- **Activity**:
For each line of the listing that contains "begin", make a copy and return it.

- **Exercise data**:
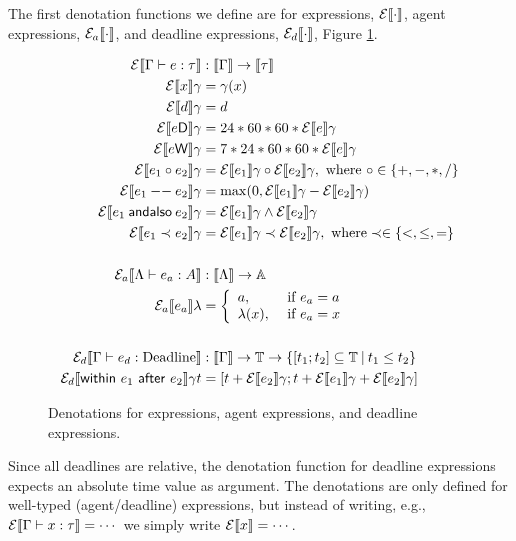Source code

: \documentclass[orivec,final]{llncs-href}
\newcommand{\timeset}{\mathbb{T}}
\newcommand{\agentset}{\mathbb{A}}
\newcommand{\dendom}[1]{\llbracket #1 \rrbracket}
\newcommand{\type}{\tau}
\newcommand{\cwithinafter}[2]{\mathsf{within}\ #1\ \mathsf{after}\ #2}
\newcommand{\candalso}{\mathsf{andalso}}
\begin{document}
The first denotation functions we define are for expressions,
$\mathcal{E}\llbracket \cdot \rrbracket$, agent expressions, $\mathcal{E}_a\llbracket \cdot \rrbracket$,
and deadline expressions, $\cdendexp{\cdot}{}$, Figure
\ref{fig:denexp}.
\begin{figure}[b!]
  \begin{center}
    \begin{align*}
     \cdenexp{\ctexp{\Gamma}{e}{\type}}{} &: \dendom{\Gamma} \to
      \dendom{\type}\\
      \cdenexp{x}{\gamma} &= \gamma(x)\\
      \cdenexp{d}{\gamma} &= d\\
      \cdenexp{e \textsf{D}}{\gamma} &= 24 * 60 * 60 *
      \cdenexp{e}{\gamma}\\
      \cdenexp{e \textsf{W}}{\gamma} &= 7 * 24 * 60 * 60 *
      \cdenexp{e}{\gamma}\\
      \cdenexp{e_1 \circ e_2}{\gamma} &= \cdenexp{e_1}{\gamma} \circ
      \cdenexp{e_2}{\gamma}, \mbox{ where } \circ \in \{+,-,*,/\}\\
      \cdenexp{e_1 \mathbin{--} e_2}{\gamma} &= \max(0,\cdenexp{e_1}{\gamma} -
      \cdenexp{e_2}{\gamma})\\
      \cdenexp{e_1 \mathbin{\candalso} e_2}{\gamma} &=
      \cdenexp{e_1}{\gamma} \land \cdenexp{e_2}{\gamma}\\
      \cdenexp{e_1 \prec e_2}{\gamma} &= \cdenexp{e_1}{\gamma} \prec
      \cdenexp{e_2}{\gamma}, \mbox{ where} \prec \in \{<,\leq,=\}\\
      \\
      \cdenaexp{\ctaexp{\Lambda}{e_a}{A}}{} &: \dendom{\Lambda} \to
      \agentset\\
      \cdenaexp{e_a}{\lambda} &= \left\{
        \begin{array}{ll}
          a, & \mbox{ if } e_a = a\\
          \lambda(x), & \mbox{ if } e_a = x
        \end{array}
      \right.\\
      \\
      \cdendexp{\ctdexp{\Gamma}{e_d}}{}{} &: \dendom{\Gamma} \to \timeset
      \to \left\{ [t_1;t_2] \subseteq \timeset \mathbin{|} t_1
        \leq t_2 \right\}\\
      \cdendexp{\cwithinafter{e_1}{e_2}}{\gamma}{t} &= [t +
      \cdenexp{e_2}{\gamma}; t +
      \cdenexp{e_1}{\gamma} +
      \cdenexp{e_2}{\gamma}]
    \end{align*}
  \end{center}
  \caption{Denotations for expressions, agent expressions, and
    deadline expressions.}
  \label{fig:denexp}
\end{figure}
Since all deadlines are relative, the denotation
function for deadline expressions expects an absolute time value as
argument. The denotations are only defined for well-typed
(agent/deadline) expressions, but instead of writing,
e.g., $\cdenexp{\ctexp{\Gamma}{x}{\type}} = \cdots$ we simply write
$\mathcal{E}\llbracket x \rrbracket = \cdots$.
\end{document}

- **Written response**:
\begin{document}
\begin{figure}[b!]
  \begin{center}
    \begin{align*}
        \begin{array}{ll}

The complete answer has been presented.